Transcribe exactly the lines that fall between the one holding "en TC, etc." and the one holding "the 'feature.position' is part of the filter.", inclusive, from the entries below.

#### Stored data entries
■ ■ ■ ■ ■
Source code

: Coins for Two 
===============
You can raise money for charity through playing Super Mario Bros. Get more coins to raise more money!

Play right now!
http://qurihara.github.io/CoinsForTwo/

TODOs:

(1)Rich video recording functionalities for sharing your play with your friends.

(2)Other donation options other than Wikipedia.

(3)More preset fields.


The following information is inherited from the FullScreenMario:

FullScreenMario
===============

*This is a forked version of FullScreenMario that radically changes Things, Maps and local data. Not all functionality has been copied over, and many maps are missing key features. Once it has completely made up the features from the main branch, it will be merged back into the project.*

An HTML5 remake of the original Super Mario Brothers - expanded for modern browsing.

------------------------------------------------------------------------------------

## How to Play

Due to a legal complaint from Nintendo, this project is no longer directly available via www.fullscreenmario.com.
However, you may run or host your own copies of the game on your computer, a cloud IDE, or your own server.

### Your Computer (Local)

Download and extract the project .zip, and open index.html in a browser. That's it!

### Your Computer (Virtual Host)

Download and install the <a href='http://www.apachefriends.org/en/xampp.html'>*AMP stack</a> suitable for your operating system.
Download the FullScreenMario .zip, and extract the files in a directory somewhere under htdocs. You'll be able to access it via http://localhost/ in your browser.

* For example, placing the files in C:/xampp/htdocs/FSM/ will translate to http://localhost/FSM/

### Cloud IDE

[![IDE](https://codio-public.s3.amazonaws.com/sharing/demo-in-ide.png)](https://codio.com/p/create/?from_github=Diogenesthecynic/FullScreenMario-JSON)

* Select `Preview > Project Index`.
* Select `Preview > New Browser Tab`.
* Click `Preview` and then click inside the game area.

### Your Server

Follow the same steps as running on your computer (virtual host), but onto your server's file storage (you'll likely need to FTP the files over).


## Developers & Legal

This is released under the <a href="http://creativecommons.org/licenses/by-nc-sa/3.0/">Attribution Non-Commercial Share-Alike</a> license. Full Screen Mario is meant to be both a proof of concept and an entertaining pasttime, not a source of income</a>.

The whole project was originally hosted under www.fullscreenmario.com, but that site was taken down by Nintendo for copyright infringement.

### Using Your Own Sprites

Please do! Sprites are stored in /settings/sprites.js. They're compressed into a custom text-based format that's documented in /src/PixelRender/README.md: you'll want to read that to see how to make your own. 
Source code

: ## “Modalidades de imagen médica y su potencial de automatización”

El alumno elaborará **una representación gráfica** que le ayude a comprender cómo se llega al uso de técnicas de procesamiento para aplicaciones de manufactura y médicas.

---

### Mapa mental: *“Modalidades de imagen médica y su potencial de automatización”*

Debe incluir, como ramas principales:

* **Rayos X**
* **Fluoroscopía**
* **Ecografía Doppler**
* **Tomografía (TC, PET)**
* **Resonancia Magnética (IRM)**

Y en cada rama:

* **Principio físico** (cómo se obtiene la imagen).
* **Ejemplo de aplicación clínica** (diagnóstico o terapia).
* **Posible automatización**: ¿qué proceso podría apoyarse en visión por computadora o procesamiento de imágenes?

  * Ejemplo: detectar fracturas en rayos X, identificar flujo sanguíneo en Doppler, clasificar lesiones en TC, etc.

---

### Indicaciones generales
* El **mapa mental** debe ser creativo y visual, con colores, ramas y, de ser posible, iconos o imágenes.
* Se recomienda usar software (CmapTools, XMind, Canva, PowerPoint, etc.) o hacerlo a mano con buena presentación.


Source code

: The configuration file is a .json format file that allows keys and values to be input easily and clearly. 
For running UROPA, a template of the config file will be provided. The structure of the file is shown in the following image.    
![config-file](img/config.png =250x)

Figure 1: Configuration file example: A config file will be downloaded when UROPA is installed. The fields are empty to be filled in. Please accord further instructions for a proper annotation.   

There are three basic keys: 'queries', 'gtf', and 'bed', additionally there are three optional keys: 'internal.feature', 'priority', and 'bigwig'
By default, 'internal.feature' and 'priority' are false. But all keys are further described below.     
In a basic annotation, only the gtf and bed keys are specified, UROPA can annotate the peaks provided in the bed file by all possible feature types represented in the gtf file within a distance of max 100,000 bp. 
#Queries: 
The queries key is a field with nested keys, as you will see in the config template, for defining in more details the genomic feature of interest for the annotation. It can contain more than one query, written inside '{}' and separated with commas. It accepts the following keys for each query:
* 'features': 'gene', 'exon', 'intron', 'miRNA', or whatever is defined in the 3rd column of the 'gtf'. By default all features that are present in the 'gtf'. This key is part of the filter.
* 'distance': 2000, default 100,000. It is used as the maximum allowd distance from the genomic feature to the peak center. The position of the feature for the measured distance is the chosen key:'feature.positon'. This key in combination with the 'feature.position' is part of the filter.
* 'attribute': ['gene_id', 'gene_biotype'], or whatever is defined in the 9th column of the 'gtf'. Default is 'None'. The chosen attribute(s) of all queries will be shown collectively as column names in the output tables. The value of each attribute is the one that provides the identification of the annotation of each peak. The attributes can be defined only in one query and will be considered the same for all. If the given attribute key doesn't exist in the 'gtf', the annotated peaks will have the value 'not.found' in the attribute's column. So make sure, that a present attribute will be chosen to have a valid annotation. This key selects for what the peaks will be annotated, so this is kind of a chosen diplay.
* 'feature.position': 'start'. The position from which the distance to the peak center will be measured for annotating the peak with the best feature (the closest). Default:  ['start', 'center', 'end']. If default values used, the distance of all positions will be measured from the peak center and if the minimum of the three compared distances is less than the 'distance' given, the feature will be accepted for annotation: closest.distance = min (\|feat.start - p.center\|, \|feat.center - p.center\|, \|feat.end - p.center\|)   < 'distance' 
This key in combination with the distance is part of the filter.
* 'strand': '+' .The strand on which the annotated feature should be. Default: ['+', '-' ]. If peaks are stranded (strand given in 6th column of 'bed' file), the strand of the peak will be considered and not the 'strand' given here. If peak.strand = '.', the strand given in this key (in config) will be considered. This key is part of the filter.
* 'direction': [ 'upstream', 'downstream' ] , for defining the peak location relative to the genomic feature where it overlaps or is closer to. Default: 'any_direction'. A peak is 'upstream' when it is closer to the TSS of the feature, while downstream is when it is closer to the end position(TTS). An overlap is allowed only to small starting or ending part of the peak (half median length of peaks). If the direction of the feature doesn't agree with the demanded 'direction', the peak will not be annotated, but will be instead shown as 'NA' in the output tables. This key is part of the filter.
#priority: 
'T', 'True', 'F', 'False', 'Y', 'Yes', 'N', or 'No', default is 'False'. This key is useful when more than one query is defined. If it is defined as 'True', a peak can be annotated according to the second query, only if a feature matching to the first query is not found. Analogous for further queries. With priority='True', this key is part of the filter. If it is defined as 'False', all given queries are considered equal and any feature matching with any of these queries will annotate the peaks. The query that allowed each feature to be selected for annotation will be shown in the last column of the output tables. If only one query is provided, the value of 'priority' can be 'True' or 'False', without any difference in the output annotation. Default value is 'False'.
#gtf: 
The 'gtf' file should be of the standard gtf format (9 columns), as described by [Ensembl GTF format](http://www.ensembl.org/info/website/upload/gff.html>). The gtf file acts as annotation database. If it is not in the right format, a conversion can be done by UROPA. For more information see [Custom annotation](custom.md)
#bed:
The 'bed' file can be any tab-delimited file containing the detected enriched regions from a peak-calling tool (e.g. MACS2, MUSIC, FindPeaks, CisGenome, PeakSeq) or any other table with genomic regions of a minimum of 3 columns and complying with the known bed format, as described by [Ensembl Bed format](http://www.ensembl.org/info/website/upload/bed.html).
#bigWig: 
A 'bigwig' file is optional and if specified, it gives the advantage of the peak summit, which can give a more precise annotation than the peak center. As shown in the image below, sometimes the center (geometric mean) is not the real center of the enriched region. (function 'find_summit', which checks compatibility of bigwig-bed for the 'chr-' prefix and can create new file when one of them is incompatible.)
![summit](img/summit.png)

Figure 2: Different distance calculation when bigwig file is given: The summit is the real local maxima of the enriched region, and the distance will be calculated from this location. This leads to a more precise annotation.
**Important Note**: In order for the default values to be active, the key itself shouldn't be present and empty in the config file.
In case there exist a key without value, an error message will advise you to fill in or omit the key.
■ ■ ■ ■ ■
#### WRITTEN ANSWER
  * Ejemplo: detectar fracturas en rayos X, identificar flujo sanguíneo en Doppler, clasificar lesiones en TC, etc.

---

### Indicaciones generales
* El **mapa mental** debe ser creativo y visual, con colores, ramas y, de ser posible, iconos o imágenes.
* Se recomienda usar software (CmapTools, XMind, Canva, PowerPoint, etc.) o hacerlo a mano con buena presentación.


Source code

: The configuration file is a .json format file that allows keys and values to be input easily and clearly. 
For running UROPA, a template of the config file will be provided. The structure of the file is shown in the following image.    
![config-file](img/config.png =250x)

Figure 1: Configuration file example: A config file will be downloaded when UROPA is installed. The fields are empty to be filled in. Please accord further instructions for a proper annotation.   

There are three basic keys: 'queries', 'gtf', and 'bed', additionally there are three optional keys: 'internal.feature', 'priority', and 'bigwig'
By default, 'internal.feature' and 'priority' are false. But all keys are further described below.     
In a basic annotation, only the gtf and bed keys are specified, UROPA can annotate the peaks provided in the bed file by all possible feature types represented in the gtf file within a distance of max 100,000 bp. 
#Queries: 
The queries key is a field with nested keys, as you will see in the config template, for defining in more details the genomic feature of interest for the annotation. It can contain more than one query, written inside '{}' and separated with commas. It accepts the following keys for each query:
* 'features': 'gene', 'exon', 'intron', 'miRNA', or whatever is defined in the 3rd column of the 'gtf'. By default all features that are present in the 'gtf'. This key is part of the filter.
* 'distance': 2000, default 100,000. It is used as the maximum allowd distance from the genomic feature to the peak center. The position of the feature for the measured distance is the chosen key:'feature.positon'. This key in combination with the 'feature.position' is part of the filter.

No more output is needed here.